Problem details: With images excluded, write out each entry below exactly as given.

*** Material for this exercise ***

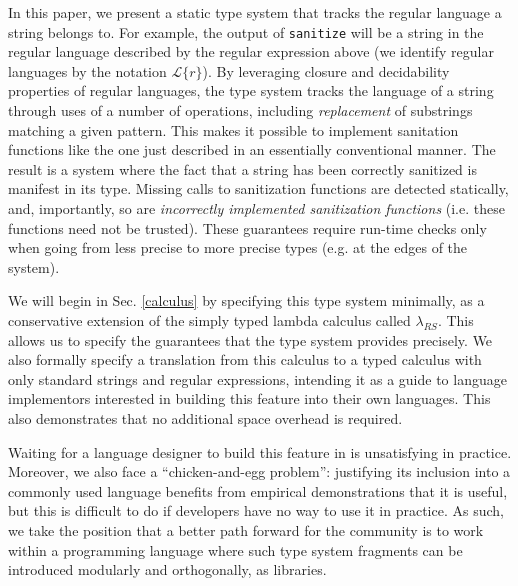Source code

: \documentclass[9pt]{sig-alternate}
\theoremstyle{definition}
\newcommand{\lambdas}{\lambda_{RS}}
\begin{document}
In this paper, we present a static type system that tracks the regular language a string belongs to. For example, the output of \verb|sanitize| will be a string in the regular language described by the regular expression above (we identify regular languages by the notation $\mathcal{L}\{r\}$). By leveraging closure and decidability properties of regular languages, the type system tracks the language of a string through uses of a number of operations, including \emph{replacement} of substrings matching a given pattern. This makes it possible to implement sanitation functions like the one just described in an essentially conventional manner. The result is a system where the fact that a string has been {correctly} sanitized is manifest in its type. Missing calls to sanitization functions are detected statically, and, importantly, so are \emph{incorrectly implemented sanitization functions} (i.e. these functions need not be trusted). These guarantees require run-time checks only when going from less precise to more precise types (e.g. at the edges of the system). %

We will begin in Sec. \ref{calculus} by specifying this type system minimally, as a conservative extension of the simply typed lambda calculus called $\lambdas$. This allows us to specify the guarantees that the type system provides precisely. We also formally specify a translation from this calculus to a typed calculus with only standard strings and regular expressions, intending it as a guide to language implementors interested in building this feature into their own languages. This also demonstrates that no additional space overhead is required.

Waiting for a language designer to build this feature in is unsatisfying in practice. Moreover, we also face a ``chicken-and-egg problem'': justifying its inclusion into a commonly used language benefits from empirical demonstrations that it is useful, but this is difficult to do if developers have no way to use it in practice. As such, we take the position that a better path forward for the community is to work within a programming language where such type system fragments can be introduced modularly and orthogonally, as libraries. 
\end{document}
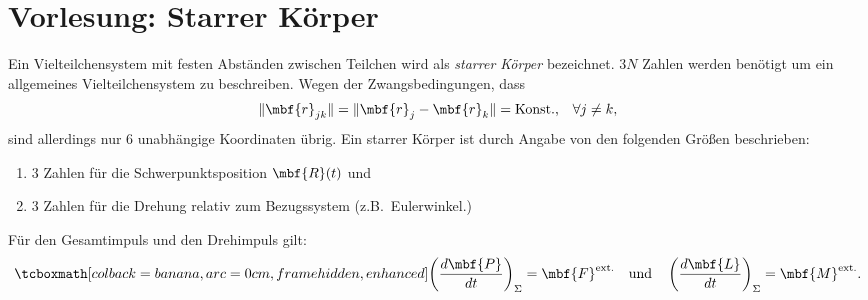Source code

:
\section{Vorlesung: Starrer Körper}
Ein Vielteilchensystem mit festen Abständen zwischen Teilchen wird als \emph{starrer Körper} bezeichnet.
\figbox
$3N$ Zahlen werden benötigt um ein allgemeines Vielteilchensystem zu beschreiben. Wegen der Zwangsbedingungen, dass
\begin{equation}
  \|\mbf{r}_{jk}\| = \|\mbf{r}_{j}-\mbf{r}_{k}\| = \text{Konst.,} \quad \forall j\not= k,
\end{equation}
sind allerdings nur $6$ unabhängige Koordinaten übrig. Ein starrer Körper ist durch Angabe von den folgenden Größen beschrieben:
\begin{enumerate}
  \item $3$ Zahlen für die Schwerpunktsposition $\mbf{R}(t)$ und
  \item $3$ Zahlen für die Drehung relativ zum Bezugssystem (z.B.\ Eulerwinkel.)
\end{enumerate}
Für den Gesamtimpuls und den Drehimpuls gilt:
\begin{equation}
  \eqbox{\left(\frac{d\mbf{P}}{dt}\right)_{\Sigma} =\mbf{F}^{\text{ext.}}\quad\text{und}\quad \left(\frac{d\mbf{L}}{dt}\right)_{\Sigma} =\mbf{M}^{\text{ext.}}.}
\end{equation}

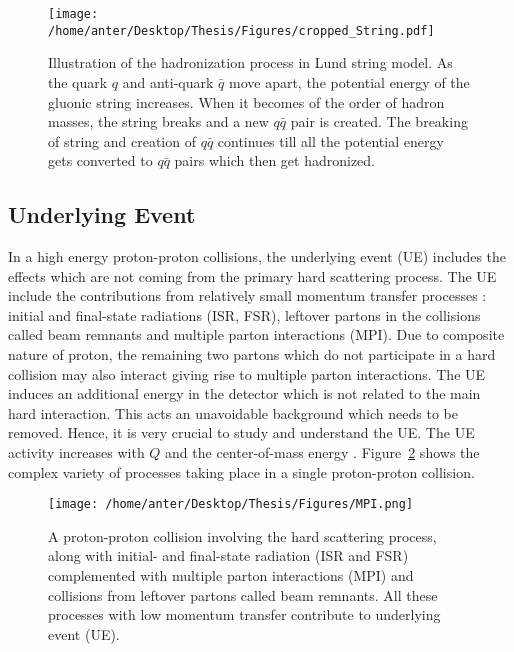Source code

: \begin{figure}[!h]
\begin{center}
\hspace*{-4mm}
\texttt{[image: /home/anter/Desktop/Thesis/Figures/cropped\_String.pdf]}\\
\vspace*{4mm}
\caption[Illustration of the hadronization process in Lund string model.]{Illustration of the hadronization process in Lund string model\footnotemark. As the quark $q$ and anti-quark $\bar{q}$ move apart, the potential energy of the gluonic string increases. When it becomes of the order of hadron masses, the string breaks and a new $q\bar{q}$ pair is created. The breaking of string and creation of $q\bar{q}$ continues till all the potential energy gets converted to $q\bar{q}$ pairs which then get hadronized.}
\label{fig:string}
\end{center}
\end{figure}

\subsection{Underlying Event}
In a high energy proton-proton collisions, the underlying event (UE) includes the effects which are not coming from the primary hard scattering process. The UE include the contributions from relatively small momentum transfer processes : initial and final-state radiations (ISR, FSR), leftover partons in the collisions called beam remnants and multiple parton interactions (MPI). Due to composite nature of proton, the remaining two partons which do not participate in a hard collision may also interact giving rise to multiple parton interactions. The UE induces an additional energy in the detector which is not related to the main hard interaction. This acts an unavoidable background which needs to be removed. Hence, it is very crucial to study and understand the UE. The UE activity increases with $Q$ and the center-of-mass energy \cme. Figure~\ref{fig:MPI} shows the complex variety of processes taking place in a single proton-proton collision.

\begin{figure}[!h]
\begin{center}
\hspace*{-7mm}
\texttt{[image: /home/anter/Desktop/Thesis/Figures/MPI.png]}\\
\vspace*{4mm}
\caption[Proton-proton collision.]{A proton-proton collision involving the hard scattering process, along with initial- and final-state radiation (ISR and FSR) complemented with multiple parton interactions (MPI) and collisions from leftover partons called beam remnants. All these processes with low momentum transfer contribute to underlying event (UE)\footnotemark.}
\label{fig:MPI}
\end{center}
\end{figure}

*** End of Material for this exercise ***

Result of the task:
Source code

: \documentclass[9pt]{sig-alternate}
\theoremstyle{definition}
\newcommand{\lambdas}{\lambda_{RS}}
\begin{document}
In this paper, we present a static type system that tracks the regular language a string belongs to. For example, the output of \verb|sanitize| will be a string in the regular language described by the regular expression above (we identify regular languages by the notation $\mathcal{L}\{r\}$). By leveraging closure and decidability properties of regular languages, the type system tracks the language of a string through uses of a number of operations, including \emph{replacement} of substrings matching a given pattern. This makes it possible to implement sanitation functions like the one just described in an essentially conventional manner. The result is a system where the fact that a string has been {correctly} sanitized is manifest in its type. Missing calls to sanitization functions are detected statically, and, importantly, so are \emph{incorrectly implemented sanitization functions} (i.e. these functions need not be trusted). These guarantees require run-time checks only when going from less precise to more precise types (e.g. at the edges of the system). %

We will begin in Sec. \ref{calculus} by specifying this type system minimally, as a conservative extension of the simply typed lambda calculus called $\lambdas$. This allows us to specify the guarantees that the type system provides precisely. We also formally specify a translation from this calculus to a typed calculus with only standard strings and regular expressions, intending it as a guide to language implementors interested in building this feature into their own languages. This also demonstrates that no additional space overhead is required.

Waiting for a language designer to build this feature in is unsatisfying in practice. Moreover, we also face a ``chicken-and-egg problem'': justifying its inclusion into a commonly used language benefits from empirical demonstrations that it is useful, but this is difficult to do if developers have no way to use it in practice. As such, we take the position that a better path forward for the community is to work within a programming language where such type system fragments can be introduced modularly and orthogonally, as libraries. 
\end{document}
Source code

:
\section{Vorlesung: Starrer Körper}
Ein Vielteilchensystem mit festen Abständen zwischen Teilchen wird als \emph{starrer Körper} bezeichnet.
\figbox
$3N$ Zahlen werden benötigt um ein allgemeines Vielteilchensystem zu beschreiben. Wegen der Zwangsbedingungen, dass
\begin{equation}
  \|\mbf{r}_{jk}\| = \|\mbf{r}_{j}-\mbf{r}_{k}\| = \text{Konst.,} \quad \forall j\not= k,
\end{equation}
sind allerdings nur $6$ unabhängige Koordinaten übrig. Ein starrer Körper ist durch Angabe von den folgenden Größen beschrieben:
\begin{enumerate}
  \item $3$ Zahlen für die Schwerpunktsposition $\mbf{R}(t)$ und
  \item $3$ Zahlen für die Drehung relativ zum Bezugssystem (z.B.\ Eulerwinkel.)
\end{enumerate}
Für den Gesamtimpuls und den Drehimpuls gilt:
\begin{equation}
  \eqbox{\left(\frac{d\mbf{P}}{dt}\right)_{\Sigma} =\mbf{F}^{\text{ext.}}\quad\text{und}\quad \left(\frac{d\mbf{L}}{dt}\right)_{\Sigma} =\mbf{M}^{\text{ext.}}.}
\end{equation}

Source code

: \begin{figure}[!h]
\begin{center}
\hspace*{-4mm}
\texttt{[image: /home/anter/Desktop/Thesis/Figures/cropped\_String.pdf]}\\
\vspace*{4mm}
\caption[Illustration of the hadronization process in Lund string model.]{Illustration of the hadronization process in Lund string model\footnotemark. As the quark $q$ and anti-quark $\bar{q}$ move apart, the potential energy of the gluonic string increases. When it becomes of the order of hadron masses, the string breaks and a new $q\bar{q}$ pair is created. The breaking of string and creation of $q\bar{q}$ continues till all the potential energy gets converted to $q\bar{q}$ pairs which then get hadronized.}
\label{fig:string}
\end{center}
\end{figure}

\subsection{Underlying Event}
In a high energy proton-proton collisions, the underlying event (UE) includes the effects which are not coming from the primary hard scattering process. The UE include the contributions from relatively small momentum transfer processes : initial and final-state radiations (ISR, FSR), leftover partons in the collisions called beam remnants and multiple parton interactions (MPI). Due to composite nature of proton, the remaining two partons which do not participate in a hard collision may also interact giving rise to multiple parton interactions. The UE induces an additional energy in the detector which is not related to the main hard interaction. This acts an unavoidable background which needs to be removed. Hence, it is very crucial to study and understand the UE. The UE activity increases with $Q$ and the center-of-mass energy \cme. Figure~\ref{fig:MPI} shows the complex variety of processes taking place in a single proton-proton collision.

\begin{figure}[!h]
\begin{center}
\hspace*{-7mm}
\texttt{[image: /home/anter/Desktop/Thesis/Figures/MPI.png]}\\
\vspace*{4mm}
\caption[Proton-proton collision.]{A proton-proton collision involving the hard scattering process, along with initial- and final-state radiation (ISR and FSR) complemented with multiple parton interactions (MPI) and collisions from leftover partons called beam remnants. All these processes with low momentum transfer contribute to underlying event (UE)\footnotemark.}
\label{fig:MPI}
\end{center}
\end{figure}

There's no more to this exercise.